- **Problem requirements**
Search term "file": copy each line of the records that contains it.

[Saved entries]
---*---
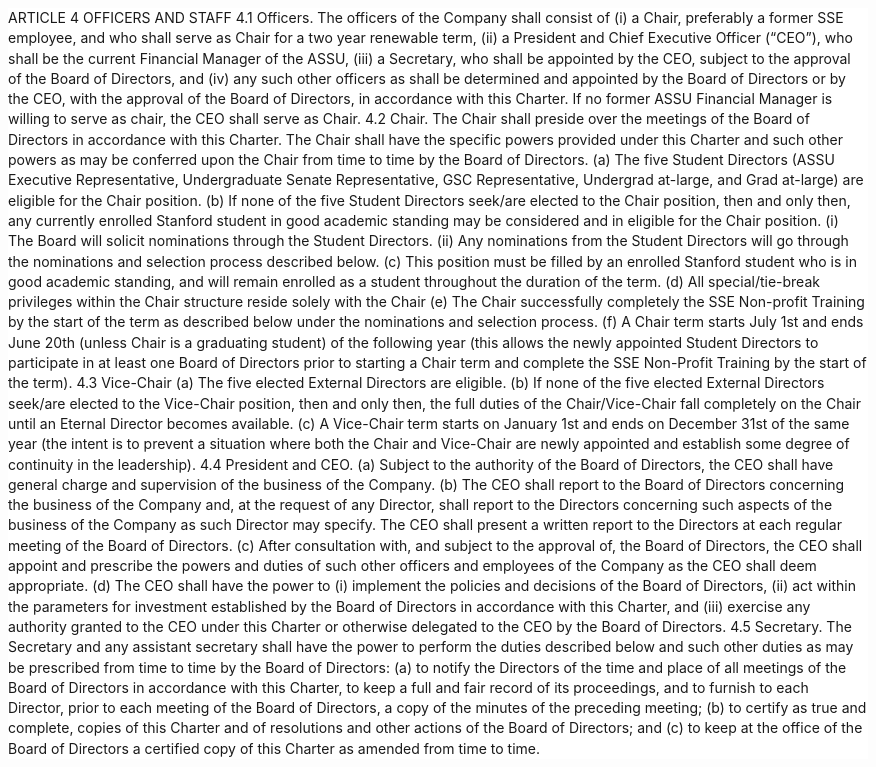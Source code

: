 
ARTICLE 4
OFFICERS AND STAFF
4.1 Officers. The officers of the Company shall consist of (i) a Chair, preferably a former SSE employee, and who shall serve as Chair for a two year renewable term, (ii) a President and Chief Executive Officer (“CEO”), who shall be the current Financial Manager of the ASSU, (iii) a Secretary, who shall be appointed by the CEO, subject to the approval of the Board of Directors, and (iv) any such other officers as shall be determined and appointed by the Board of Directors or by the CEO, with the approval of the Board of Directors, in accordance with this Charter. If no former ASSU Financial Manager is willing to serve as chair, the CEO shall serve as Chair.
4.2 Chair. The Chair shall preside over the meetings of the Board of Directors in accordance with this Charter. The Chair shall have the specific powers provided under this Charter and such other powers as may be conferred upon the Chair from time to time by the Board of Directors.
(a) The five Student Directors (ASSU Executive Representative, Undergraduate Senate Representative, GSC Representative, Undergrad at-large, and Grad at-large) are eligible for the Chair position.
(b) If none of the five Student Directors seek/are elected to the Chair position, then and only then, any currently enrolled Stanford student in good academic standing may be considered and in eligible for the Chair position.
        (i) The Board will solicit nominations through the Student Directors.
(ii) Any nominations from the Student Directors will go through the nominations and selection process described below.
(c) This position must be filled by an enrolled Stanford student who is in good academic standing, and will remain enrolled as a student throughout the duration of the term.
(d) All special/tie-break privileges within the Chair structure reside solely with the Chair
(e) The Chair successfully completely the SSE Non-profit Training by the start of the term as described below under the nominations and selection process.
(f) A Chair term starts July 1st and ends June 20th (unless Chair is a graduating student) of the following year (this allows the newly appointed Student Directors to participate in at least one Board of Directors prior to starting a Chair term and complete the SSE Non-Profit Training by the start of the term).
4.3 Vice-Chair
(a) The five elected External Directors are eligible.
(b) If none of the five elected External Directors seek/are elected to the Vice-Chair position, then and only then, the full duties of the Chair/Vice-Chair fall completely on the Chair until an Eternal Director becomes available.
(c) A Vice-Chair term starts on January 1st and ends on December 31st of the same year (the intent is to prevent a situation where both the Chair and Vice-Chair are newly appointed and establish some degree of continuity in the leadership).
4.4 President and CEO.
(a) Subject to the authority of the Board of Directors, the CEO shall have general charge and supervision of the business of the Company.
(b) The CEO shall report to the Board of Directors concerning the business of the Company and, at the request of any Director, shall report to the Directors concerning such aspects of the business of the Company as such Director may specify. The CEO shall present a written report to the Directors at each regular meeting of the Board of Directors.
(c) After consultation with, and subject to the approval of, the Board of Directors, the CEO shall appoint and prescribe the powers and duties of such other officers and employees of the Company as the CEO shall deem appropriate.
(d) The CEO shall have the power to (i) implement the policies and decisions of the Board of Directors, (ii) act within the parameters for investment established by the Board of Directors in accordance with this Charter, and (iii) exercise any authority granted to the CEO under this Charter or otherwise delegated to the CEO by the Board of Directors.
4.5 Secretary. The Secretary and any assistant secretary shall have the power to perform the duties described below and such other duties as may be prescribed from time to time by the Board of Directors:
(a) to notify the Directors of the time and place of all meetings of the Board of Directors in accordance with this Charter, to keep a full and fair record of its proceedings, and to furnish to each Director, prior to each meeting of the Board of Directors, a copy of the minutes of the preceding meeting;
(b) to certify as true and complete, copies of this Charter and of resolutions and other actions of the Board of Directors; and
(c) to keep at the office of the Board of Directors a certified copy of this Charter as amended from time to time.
---*---
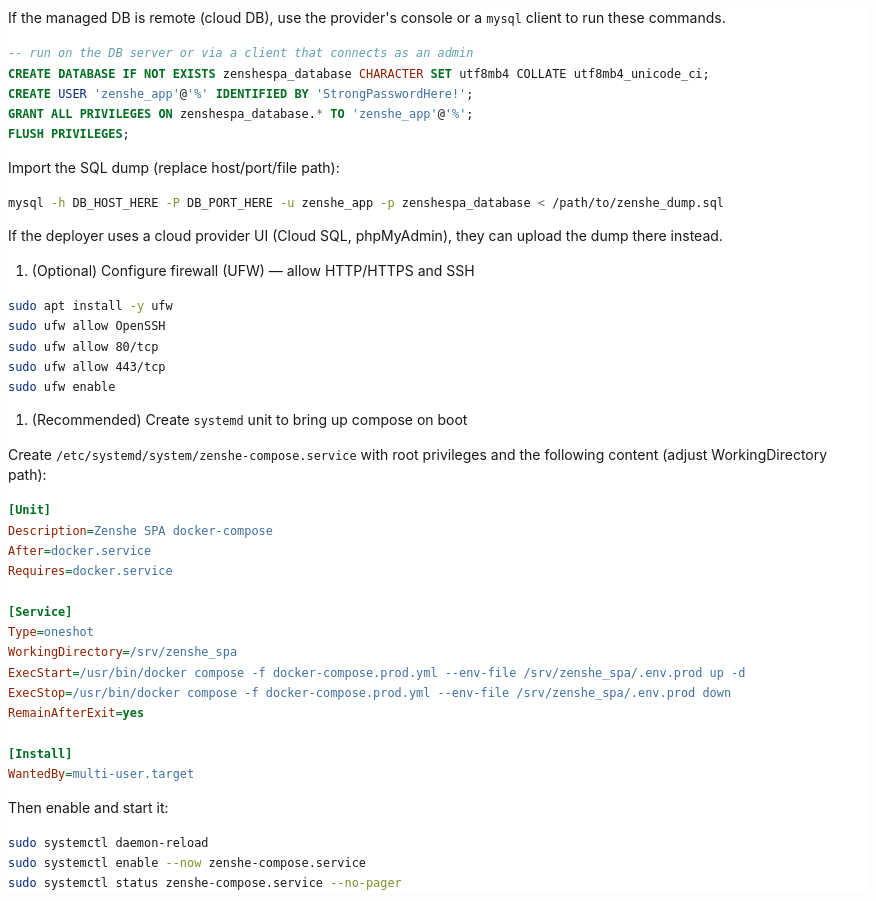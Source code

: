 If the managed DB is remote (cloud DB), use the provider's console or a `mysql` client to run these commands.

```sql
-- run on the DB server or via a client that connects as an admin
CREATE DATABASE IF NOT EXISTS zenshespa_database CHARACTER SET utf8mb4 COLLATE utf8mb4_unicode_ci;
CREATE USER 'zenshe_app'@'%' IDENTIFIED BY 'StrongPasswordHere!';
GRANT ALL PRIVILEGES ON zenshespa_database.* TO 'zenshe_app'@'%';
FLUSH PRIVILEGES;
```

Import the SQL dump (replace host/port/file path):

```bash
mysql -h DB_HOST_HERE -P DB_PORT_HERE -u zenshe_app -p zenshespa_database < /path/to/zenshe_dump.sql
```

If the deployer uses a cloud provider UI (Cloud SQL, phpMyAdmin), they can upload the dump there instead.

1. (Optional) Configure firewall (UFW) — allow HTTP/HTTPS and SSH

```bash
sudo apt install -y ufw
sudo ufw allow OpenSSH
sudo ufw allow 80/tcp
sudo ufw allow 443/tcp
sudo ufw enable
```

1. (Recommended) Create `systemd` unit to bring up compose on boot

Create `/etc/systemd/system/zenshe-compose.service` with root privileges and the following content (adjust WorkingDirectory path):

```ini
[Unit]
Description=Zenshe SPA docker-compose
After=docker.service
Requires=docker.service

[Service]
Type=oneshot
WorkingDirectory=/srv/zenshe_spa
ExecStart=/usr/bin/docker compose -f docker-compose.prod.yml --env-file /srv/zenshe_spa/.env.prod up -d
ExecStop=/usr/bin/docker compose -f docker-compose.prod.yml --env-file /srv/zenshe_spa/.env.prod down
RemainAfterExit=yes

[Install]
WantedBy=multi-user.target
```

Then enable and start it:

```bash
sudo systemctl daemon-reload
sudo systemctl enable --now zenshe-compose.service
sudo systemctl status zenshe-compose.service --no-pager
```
---*---
- **Answer section**
Import the SQL dump (replace host/port/file path):
ExecStart=/usr/bin/docker compose -f docker-compose.prod.yml --env-file /srv/zenshe_spa/.env.prod up -d
ExecStop=/usr/bin/docker compose -f docker-compose.prod.yml --env-file /srv/zenshe_spa/.env.prod down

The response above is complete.